Every Wednesday Romero Wisoff-Fields posts a picture prompt challenging writers to create a 100-word story, poem, or whatever works for you. After posting your work on your blog, go back to her site and add your link on her Friday Fictioneers post. Place. Page.
Give it a shot. I prefer to stick to 100 words, but she doesn’t mind either way. Not everyone has the time to sit and write, revise, edit, revise, edit, etc. until getting it down to 100 and telling everything you want to tell.
While I’m not usually a fan of post-apocalyptic stories, that’s the direction I went. Comments at the end.
Four hungry, silent, blue eyes scanned from shadows.
“No,” Father whispered. “Think. Remember.”
“Good girl.” He took aim.
“I forget why.”
“Skin. Gray ones bad, all others good.”
Small hands mimicked a rifle.
“Hafta get them before they get us. Quiet now. They’re dangerous.”

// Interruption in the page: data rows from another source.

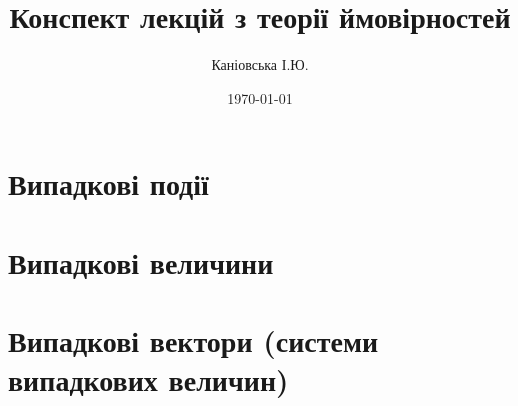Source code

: \documentclass{report}
\author{Каніовська І.Ю.}
\title{Конспект лекцій з теорії ймовірностей}
\date{\today}
\begin{document}
 
    \maketitle
    \tableofcontents
    \chapter{Випадкові події}
        
        
        
        
    \chapter{Випадкові величини}
        
        
        
    \chapter{Випадкові вектори (системи випадкових величин)}
        
\end{document}
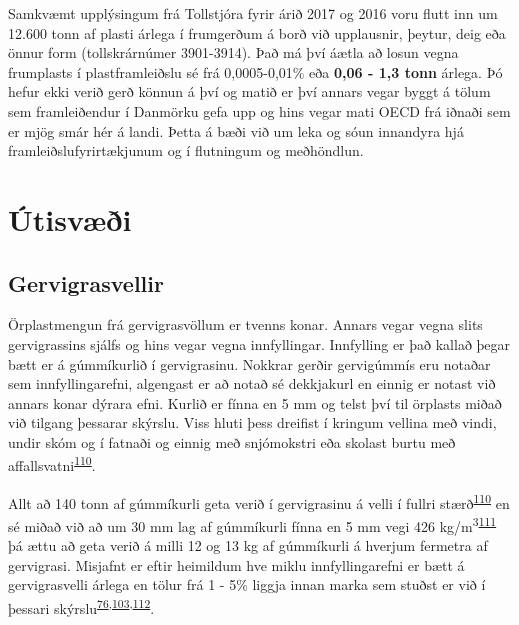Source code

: \documentclass[icelandic,]{book}
\begin{document}
Samkvæmt upplýsingum frá Tollstjóra fyrir árið 2017 og 2016 voru flutt inn um 12.600 tonn af plasti árlega í frumgerðum á borð við upplausnir, þeytur, deig eða önnur form (tollskrárnúmer 3901-3914). Það má því áætla að losun vegna frumplasts í plastframleiðslu sé frá 0,0005-0,01\% eða \textbf{0,06 - 1,3 tonn} árlega. Þó hefur ekki verið gerð könnun á því og matið er því annars vegar byggt á tölum sem framleiðendur í Danmörku gefa upp og hins vegar mati OECD frá iðnaði sem er mjög smár hér á landi. Þetta á bæði við um leka og sóun innandyra hjá framleiðslufyrirtækjunum og í flutningum og meðhöndlun.

\hypertarget{utisvi}{%
\section*{Útisvæði}\label{utisvi}}

\hypertarget{gervigrasvellir}{%
\subsection*{Gervigrasvellir}\label{gervigrasvellir}}

Örplastmengun frá gervigrasvöllum er tvenns konar. Annars vegar vegna slits gervigrassins sjálfs og hins vegar vegna innfyllingar. Innfylling er það kallað þegar bætt er á gúmmíkurlið í gervigrasinu. Nokkrar gerðir gervigúmmís eru notaðar sem innfyllingarefni, algengast er að notað sé dekkjakurl en einnig er notast við annars konar dýrara efni. Kurlið er fínna en 5 mm og telst því til örplasts miðað við tilgang þessarar skýrslu. Viss hluti þess dreifist í kringum vellina með vindi, undir skóm og í fatnaði og einnig með snjómokstri eða skolast burtu með affallsvatni\textsuperscript{\protect\hyperlink{ref-Wredh2014}{110}}.

Allt að 140 tonn af gúmmíkurli geta verið í gervigrasinu á velli í fullri stærð\textsuperscript{\protect\hyperlink{ref-Wredh2014}{110}} en sé miðað við að um 30 mm lag af gúmmíkurli fínna en 5 mm vegi 426 kg/m\textsuperscript{3}\textsuperscript{\protect\hyperlink{ref-Gamalath2016}{111}} þá ættu að geta verið á milli 12 og 13 kg af gúmmíkurli á hverjum fermetra af gervigrasi. Misjafnt er eftir heimildum hve miklu innfyllingarefni er bætt á gervigrasvelli árlega en tölur frá 1 - 5\% liggja innan marka sem stuðst er við í þessari skýrslu\textsuperscript{\protect\hyperlink{ref-lassen2015microplastics}{76},\protect\hyperlink{ref-Hann2018}{103},\protect\hyperlink{ref-magnusson2016swedish}{112}}.
\end{document}
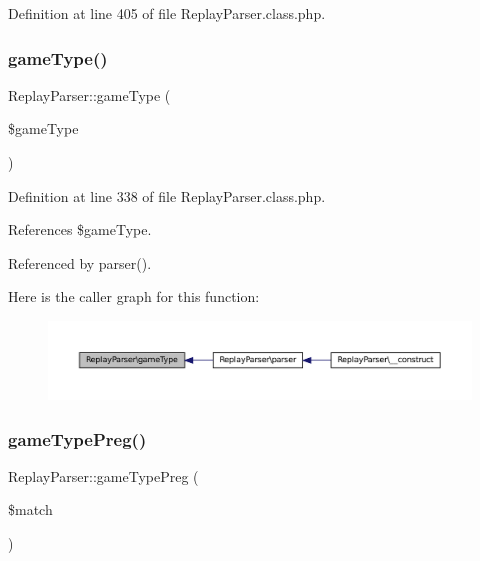 Definition at line 405 of file Replay\+Parser.\+class.\+php.

\mbox{\label{class_replay_parser_a0e77a5f3424e6755f45c77fb7e0a67d8}} 
\subsubsection{\texorpdfstring{game\+Type()}{gameType()}}
{\footnotesize\ttfamily Replay\+Parser\+::game\+Type (\begin{DoxyParamCaption}\item[{}]{\$game\+Type }\end{DoxyParamCaption})}



Definition at line 338 of file Replay\+Parser.\+class.\+php.



References \$game\+Type.



Referenced by parser().

Here is the caller graph for this function\+:\nopagebreak
\begin{figure}[H]
\begin{center}
\leavevmode
\includegraphics[width=350pt]{class_replay_parser_a0e77a5f3424e6755f45c77fb7e0a67d8_icgraph}
\end{center}
\end{figure}
\mbox{\label{class_replay_parser_abbcd249f3c369dc35386fc203bd7dc74}} 
\subsubsection{\texorpdfstring{game\+Type\+Preg()}{gameTypePreg()}}
{\footnotesize\ttfamily Replay\+Parser\+::game\+Type\+Preg (\begin{DoxyParamCaption}\item[{}]{\$match }\end{DoxyParamCaption})}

“They’ll hurt us?” she squeaked.
“Yes.” He aimed, fired. A lighter skin fell. “Stay here.”
Tiny hands held mother’s torn picture, then hid it as Father returned, weakly, slowly.
“Here, Sweetie.” Handing her a leg. “Please eat. We need strength.”
Tears. “It’s still bleeding.”
Four hungry, silent, gray skins crept from shadows.
I’m not a fan of zombies, but hopefully you understood that “gray skins” were zombies. Originally, the father and child were hunting big cats, as if animals had taken over and people were in hiding, but I realized it was not easy to establish that. However, I think it’s easier to pick up on zombies. As for what the father shot, and what they were about to eat, well, that’s part of the apocalypse.